THE DATA.
----------------

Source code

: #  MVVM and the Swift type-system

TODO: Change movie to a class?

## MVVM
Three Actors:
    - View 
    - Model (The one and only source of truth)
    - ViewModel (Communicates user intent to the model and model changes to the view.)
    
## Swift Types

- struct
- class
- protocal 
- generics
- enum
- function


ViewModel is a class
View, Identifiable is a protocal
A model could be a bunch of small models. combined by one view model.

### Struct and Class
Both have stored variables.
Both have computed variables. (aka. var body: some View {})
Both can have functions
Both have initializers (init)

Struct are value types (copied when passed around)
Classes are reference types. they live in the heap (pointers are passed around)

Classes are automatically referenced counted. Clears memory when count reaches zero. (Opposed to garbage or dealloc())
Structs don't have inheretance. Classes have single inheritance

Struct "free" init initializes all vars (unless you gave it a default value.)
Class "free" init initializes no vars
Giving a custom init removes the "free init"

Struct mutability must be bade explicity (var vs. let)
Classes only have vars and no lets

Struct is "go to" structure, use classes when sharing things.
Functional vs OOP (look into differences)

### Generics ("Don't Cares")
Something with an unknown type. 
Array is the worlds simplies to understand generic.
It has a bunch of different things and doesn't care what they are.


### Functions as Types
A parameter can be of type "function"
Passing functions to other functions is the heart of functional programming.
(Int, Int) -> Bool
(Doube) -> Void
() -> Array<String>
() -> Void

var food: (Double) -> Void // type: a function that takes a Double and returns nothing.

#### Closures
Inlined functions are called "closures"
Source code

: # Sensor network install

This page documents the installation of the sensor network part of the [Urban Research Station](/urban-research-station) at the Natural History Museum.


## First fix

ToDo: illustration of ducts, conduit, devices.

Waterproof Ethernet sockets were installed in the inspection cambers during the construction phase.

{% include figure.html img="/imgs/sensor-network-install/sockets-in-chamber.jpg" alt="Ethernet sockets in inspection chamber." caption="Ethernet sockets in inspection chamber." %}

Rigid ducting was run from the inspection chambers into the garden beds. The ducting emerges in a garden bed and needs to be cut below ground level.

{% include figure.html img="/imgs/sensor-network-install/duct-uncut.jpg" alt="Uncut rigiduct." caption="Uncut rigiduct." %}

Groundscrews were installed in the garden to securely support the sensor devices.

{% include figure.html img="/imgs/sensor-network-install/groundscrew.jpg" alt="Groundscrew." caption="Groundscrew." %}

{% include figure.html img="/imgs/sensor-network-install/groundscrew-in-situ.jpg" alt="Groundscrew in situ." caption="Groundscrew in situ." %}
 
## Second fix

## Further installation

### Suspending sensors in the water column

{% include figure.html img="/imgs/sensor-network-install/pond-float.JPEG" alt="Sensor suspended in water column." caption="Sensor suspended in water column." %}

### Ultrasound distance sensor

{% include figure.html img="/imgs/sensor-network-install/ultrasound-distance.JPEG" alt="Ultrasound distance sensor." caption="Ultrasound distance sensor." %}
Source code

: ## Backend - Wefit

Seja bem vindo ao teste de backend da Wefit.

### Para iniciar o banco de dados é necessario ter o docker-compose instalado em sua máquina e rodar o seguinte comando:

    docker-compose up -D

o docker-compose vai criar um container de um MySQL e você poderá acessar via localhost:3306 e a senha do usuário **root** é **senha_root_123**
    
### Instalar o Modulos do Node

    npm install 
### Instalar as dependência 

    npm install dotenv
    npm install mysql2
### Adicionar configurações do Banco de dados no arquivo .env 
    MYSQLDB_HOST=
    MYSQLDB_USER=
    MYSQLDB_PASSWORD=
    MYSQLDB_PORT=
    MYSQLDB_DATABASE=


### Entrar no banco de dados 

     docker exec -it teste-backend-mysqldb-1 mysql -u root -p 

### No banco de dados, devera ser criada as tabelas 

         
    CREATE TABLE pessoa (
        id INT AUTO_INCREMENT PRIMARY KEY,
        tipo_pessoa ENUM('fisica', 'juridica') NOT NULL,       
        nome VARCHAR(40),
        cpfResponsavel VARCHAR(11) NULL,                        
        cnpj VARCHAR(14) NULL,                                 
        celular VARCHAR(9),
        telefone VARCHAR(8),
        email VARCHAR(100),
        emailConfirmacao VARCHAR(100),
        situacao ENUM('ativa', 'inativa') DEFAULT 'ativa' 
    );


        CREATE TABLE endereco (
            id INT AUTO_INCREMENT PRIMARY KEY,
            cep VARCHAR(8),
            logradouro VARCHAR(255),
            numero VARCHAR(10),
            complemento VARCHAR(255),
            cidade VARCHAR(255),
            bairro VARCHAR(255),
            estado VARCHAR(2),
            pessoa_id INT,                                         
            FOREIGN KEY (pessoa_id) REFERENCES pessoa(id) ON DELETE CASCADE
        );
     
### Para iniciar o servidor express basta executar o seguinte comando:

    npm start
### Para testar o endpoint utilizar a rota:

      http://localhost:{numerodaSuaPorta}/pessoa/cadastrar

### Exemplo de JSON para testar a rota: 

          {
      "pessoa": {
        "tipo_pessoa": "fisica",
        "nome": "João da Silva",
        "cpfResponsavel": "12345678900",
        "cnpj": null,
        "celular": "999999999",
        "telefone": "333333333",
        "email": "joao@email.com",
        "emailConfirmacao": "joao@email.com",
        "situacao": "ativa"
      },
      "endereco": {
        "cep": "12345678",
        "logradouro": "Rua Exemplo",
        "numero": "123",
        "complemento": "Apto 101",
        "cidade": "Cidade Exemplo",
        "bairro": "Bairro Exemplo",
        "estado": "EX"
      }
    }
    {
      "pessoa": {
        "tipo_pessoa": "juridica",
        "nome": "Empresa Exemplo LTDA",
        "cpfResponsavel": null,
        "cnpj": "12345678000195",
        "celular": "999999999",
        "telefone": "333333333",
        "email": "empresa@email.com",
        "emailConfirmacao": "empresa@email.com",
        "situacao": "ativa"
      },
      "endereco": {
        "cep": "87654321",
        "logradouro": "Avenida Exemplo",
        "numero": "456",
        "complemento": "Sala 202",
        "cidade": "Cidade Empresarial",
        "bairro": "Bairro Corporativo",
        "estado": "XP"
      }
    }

----------------

WORK TO BE COMPLETED. Using the entries above, work out how many lines contain the string "TABLE". Respond with that number alone.

REPLY. 2